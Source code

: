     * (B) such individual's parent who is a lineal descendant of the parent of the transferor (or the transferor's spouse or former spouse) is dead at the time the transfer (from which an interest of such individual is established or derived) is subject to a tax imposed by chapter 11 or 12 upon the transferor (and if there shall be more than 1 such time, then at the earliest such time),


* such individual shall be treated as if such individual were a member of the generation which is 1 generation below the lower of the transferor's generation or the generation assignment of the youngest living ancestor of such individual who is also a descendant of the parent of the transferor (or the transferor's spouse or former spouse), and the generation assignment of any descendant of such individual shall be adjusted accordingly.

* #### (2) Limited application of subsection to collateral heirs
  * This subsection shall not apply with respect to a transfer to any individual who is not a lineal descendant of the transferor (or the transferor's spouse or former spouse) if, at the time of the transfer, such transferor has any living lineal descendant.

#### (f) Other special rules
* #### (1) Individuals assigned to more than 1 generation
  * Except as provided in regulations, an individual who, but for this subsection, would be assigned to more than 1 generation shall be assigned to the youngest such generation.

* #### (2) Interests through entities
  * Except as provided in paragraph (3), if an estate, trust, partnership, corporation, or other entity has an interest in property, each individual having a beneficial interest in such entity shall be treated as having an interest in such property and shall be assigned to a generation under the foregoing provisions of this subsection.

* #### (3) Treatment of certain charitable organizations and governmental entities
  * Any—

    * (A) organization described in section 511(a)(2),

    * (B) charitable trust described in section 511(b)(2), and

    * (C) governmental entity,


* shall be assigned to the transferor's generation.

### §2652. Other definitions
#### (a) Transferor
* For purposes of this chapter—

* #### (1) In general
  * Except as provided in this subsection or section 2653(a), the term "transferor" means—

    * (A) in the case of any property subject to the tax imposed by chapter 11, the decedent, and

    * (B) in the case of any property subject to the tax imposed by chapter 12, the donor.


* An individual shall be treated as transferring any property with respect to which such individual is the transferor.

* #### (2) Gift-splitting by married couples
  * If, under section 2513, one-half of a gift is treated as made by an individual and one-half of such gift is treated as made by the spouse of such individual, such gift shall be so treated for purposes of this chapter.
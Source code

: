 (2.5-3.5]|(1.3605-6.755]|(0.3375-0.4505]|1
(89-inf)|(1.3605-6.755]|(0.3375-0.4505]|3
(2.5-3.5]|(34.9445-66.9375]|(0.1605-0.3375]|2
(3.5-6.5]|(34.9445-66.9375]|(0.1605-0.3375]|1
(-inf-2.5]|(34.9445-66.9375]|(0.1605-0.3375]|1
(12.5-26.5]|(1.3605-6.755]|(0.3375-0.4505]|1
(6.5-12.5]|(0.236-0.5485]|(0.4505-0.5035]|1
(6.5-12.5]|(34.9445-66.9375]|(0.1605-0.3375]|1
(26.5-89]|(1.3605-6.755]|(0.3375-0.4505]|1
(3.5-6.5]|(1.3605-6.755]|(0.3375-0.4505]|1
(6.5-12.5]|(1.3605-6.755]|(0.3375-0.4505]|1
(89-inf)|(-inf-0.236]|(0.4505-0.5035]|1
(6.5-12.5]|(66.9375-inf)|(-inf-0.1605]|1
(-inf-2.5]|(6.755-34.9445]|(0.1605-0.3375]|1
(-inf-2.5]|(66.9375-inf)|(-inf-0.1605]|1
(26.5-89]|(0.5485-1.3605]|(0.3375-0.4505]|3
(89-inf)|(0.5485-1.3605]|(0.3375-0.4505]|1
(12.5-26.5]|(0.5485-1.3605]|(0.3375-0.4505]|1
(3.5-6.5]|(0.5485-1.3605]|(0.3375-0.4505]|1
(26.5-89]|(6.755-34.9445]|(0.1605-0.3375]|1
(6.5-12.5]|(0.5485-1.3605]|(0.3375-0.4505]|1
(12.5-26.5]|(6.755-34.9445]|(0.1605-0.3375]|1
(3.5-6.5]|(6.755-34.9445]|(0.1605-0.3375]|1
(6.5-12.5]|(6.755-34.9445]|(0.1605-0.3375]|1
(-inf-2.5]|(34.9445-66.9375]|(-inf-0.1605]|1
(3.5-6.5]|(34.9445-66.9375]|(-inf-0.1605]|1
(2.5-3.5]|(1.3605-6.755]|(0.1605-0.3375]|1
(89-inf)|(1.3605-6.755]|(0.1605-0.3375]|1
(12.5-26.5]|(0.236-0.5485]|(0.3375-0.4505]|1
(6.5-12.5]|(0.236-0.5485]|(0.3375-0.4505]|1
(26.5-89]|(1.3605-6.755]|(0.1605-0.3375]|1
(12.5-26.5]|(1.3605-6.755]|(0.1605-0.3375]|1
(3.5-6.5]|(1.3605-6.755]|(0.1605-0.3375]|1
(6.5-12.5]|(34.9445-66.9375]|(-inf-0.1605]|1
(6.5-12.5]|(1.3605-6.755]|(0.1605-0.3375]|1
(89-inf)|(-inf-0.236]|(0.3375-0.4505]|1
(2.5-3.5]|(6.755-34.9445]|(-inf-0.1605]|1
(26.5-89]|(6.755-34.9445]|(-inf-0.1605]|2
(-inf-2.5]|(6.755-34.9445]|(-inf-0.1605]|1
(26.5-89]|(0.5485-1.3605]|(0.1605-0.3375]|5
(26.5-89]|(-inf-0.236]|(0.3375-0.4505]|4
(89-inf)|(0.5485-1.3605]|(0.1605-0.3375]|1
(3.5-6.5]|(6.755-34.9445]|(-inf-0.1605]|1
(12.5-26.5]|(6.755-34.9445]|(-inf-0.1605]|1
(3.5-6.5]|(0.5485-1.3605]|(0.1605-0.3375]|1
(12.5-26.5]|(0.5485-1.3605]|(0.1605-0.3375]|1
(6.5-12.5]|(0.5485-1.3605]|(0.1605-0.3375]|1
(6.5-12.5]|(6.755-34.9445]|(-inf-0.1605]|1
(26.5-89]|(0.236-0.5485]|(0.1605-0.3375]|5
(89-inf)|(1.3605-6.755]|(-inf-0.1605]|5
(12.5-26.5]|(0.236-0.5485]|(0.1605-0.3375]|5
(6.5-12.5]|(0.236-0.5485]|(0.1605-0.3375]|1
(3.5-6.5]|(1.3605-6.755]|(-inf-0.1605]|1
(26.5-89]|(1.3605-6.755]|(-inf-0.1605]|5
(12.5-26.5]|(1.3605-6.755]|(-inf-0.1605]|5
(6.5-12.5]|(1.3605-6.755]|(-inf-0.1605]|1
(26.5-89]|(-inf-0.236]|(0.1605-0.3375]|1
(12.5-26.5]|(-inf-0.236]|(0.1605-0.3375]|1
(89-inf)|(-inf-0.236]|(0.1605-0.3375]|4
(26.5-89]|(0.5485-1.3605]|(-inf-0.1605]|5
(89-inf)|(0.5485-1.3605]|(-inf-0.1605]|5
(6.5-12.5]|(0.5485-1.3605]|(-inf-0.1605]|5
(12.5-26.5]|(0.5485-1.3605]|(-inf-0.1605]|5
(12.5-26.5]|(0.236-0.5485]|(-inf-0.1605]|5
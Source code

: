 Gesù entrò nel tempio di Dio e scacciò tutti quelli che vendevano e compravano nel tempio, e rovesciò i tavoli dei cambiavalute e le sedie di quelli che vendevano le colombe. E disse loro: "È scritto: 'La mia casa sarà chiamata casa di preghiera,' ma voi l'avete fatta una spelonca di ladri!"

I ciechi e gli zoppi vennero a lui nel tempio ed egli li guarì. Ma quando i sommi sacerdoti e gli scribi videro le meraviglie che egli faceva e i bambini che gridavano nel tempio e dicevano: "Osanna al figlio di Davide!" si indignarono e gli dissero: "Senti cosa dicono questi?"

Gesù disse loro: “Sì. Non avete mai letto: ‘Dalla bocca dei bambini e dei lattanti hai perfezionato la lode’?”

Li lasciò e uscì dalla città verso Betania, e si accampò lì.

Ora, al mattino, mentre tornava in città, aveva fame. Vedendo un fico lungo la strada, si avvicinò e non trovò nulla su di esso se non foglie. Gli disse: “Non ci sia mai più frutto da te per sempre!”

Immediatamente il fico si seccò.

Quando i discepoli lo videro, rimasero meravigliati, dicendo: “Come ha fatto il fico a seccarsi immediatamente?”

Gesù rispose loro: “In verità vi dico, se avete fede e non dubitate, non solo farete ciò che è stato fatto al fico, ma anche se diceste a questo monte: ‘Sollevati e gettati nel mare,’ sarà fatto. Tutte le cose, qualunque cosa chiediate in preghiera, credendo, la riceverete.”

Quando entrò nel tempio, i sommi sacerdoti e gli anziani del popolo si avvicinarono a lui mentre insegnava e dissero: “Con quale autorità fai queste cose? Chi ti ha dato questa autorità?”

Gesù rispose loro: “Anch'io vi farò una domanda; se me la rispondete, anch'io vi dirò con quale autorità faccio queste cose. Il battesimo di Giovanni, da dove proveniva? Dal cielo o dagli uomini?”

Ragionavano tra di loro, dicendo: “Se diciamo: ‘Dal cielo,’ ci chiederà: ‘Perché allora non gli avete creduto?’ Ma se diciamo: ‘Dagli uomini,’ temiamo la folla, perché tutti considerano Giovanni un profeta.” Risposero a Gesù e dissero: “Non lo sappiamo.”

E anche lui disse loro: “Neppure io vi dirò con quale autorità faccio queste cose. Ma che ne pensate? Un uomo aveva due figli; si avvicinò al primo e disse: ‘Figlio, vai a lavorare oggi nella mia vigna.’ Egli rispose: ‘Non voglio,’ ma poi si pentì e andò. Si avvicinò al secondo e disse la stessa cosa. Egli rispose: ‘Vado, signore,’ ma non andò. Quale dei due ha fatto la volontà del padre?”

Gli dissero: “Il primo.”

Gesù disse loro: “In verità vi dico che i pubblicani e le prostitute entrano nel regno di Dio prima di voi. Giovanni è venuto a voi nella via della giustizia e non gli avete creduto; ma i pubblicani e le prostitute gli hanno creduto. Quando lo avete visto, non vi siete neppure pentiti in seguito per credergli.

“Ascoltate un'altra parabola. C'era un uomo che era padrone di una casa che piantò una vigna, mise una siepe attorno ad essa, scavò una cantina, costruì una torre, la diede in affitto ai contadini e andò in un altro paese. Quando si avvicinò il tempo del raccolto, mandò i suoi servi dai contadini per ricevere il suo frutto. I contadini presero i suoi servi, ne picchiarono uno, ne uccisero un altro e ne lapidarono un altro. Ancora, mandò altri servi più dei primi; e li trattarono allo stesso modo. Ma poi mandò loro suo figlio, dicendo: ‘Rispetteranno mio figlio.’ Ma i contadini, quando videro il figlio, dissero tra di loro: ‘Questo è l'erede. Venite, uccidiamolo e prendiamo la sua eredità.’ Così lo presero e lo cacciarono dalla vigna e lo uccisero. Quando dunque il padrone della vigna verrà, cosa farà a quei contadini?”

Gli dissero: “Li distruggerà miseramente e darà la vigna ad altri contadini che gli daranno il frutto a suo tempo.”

______

#### About this exercise
Starting with the line that holds "(12.5-26.5]|(6.755-34.9445]|(0.1605-0.3375]|1" and ending with the line that holds "(89-inf)|(1.3605-6.755]|(0.1605-0.3375]|1", retype every line in the data above exactly, and nothing else.

#### Task result
(12.5-26.5]|(6.755-34.9445]|(0.1605-0.3375]|1
(3.5-6.5]|(6.755-34.9445]|(0.1605-0.3375]|1
(6.5-12.5]|(6.755-34.9445]|(0.1605-0.3375]|1
(-inf-2.5]|(34.9445-66.9375]|(-inf-0.1605]|1
(3.5-6.5]|(34.9445-66.9375]|(-inf-0.1605]|1
(2.5-3.5]|(1.3605-6.755]|(0.1605-0.3375]|1
(89-inf)|(1.3605-6.755]|(0.1605-0.3375]|1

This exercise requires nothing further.